The filesystem should do files, if you want something more complex do it in userspace. We even have FUSE if you want to use the Filesystem API with your crazy network database thing.
The filesystem should do files, if you want something more complex do it in userspace. We even have FUSE if you want to use the Filesystem API with your crazy network database thing.
The extended (not extant) family (including ext4) don't support copy-on-write. Using them as your primary FS after 2020 (or even 2010) is like using a non-journaling file system after 2010 (or even 2001)--it's a non-negotiable feature at this point. Btrfs has been stable for a decade, and if you don't like or trust it, there's always ZFS, which has been stable 20 years now. Apple now has AppFS, with CoW, on all their devices, while MSFT still treats ReFS as unstable, and Windows servers still rely heavily on NTFS.
They seem to be slowly introducing it to the masses, Dev drives you set up on Windows automatically use ReFS
Being able to quickly take a "backup" copy of some multi-gb directory tree before performing some potentially destructive operation on it is such a nice safety net to have.
It's also a handy way to backup file metadata, like mtime, without having to design a file format for mapping saved mtimes back to their host files.
You're thinking of the optimization technique of CoW, as in what Linux does when spawning a new thread or forking a process. I'm talking about it in the context of only ever modifying copies of file system data and metadata blocks, for the purpose of ensuring file system integrity, even in the context of sudden power loss (EDIT: wrong link): https://www.qnx.com/developers/docs/8.0/com.qnx.doc.neutrino...
If anything, ordinary file IO is likely to be slightly slower on a CoW file system, due to it always having to copy a block before said block can be modified and updating block pointers.
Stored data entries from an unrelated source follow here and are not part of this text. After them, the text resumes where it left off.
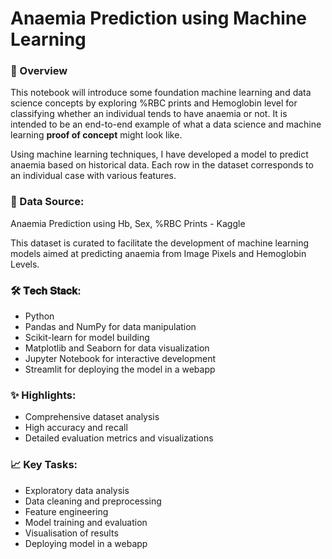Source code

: # Anaemia Prediction using Machine Learning

### 📝 Overview
This notebook will introduce some foundation machine learning and data science concepts by exploring %RBC prints and Hemoglobin level for classifying whether an individual tends to have anaemia or not. It is intended to be an end-to-end example of what a data science and machine learning **proof of concept** might look like.

Using machine learning techniques, I have developed a model to predict anaemia based on historical data. Each row in the dataset corresponds to an individual case with various features.

### 📂 Data Source:
Anaemia Prediction using Hb, Sex, %RBC Prints - Kaggle

This dataset is curated to facilitate the development of machine learning models aimed at predicting anaemia from Image Pixels and Hemoglobin Levels.

### 🛠️ 𝐓𝐞𝐜𝐡 𝐒𝐭𝐚𝐜𝐤:
- Python
- Pandas and NumPy for data manipulation
- Scikit-learn for model building
- Matplotlib and Seaborn for data visualization
- Jupyter Notebook for interactive development
- Streamlit for deploying the model in a webapp

### ✨ Highlights:
- Comprehensive dataset analysis 
- High accuracy and recall
- Detailed evaluation metrics and visualizations 

### 📈 Key Tasks:
- Exploratory data analysis 
- Data cleaning and preprocessing 
- Feature engineering
- Model training and evaluation
- Visualisation of results
- Deploying model in a webapp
What kind of journaling though? By default ext4 only uses journaling for metadata updates, not data updates (see "ordered" mode in ext4(5)).
So if you have a (e.g.) 1000MB file, and you update 200MB in the middle of it, you can have a situation where the first 100MB is written out and the system dies with the other 100MB vanishing.
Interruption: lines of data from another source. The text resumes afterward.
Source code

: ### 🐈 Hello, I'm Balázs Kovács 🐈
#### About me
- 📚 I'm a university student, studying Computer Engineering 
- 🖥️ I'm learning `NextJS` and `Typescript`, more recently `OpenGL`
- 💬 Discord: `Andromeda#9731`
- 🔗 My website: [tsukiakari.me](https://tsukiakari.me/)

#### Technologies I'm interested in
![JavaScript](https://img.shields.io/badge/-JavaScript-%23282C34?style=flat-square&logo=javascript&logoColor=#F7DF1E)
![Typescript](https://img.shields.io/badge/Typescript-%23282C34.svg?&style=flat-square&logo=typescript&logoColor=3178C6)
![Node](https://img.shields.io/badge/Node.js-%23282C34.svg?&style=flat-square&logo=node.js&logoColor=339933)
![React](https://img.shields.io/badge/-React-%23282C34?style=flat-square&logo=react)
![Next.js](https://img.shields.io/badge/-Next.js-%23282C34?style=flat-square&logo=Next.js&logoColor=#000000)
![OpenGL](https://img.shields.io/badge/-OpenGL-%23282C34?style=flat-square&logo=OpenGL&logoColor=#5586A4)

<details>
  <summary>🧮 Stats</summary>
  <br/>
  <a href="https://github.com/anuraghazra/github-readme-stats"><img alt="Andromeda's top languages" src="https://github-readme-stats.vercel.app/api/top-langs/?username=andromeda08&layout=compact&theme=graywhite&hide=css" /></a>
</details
With a CoW, if the second 100MB is not written out and the file sync'd, then on system recovery you're back to the original file being completely intact. With ext4 in the default configuration you have a file that has both new-100MB and stale-100MB in the middle of it.
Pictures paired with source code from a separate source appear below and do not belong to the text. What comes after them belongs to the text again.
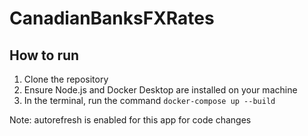 # CanadianBanksFXRates

## How to run

1. Clone the repository
2. Ensure Node.js and Docker Desktop are installed on your machine
3. In the terminal, run the command `docker-compose up --build`

Note: autorefresh is enabled for this app for code changes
The updating of the file data and the metadata are two separate steps (by default) in ext4:
* https://www.baeldung.com/linux/ext-journal-modes
* https://michael.kjorling.se/blog/2024/ext4-defaulting-to-dat...
* https://fy.blackhats.net.au/blog/2024-08-13-linux-filesystem...
Whereas with a proper CoW (like ZFS), updates are ACID.
Speed is sometimes more important than absolute reliability, but it’s still an undesirable tradeoff.
No, it doesn't. Maybe you're thinking of shadow volume copies or something else. CoW files systems never modify data or metadata blocks directly, only modifying copies, with the root of the updated block pointer graph only updated after all other changes have been synced. Read this: https://www.qnx.com/developers/docs/8.0/com.qnx.doc.neutrino...
> while MSFT still treats ReFS as unstable, and Windows servers still rely heavily on NTFS.
By this I implied it's an embarrassment to MSFT that iOS devices have a better, more reliable file system (AppFS) than even Windows servers now (having to rely on NTFS until ReFS is ready for prime time). If HN users and mods didn't tone-police so heavily, I could state things more frankly.
However, there is also a long time since XFS supports snapshots.
See for example:
https://thelinuxcode.com/xfs-snapshot/
I am not sure what you mean by "whole-volume" snapshots, but I have not noticed any restrictions in the use of the XFS snapshots. As expected, they store a snapshot of the entire file system, which can be restored later.
In many decades of managing computers with all kinds of operating systems and file systems, on a variety of servers and personal computers, I have never had the need to shrink a file system. I cannot imagine how such a need can arise, except perhaps as a consequence of bad planning. There are also many decades since I have deprecated the use of multiple partitions on a storage device, with the exception of bootable devices, which must have a dedicated partition for booting, conforming to the BIOS or UEFI expectations. For anything that was done in the ancient times with multiple partitions there are better alternatives now. With the exception of bootable USB sticks with live Linux or FreeBSD partitions, I use XFS on whole SSDs or HDDs (i.e. unpartitioned), regardless if they are internal or external, so there is never any need for changing the size of the file system.
Even so, copying a file system to an external device, reformatting the device and copying the file system back is not likely to be significantly slower than shrinking in place. In fact sometimes it can be faster and it has the additional benefit that the new copy of the file system will be defragmented.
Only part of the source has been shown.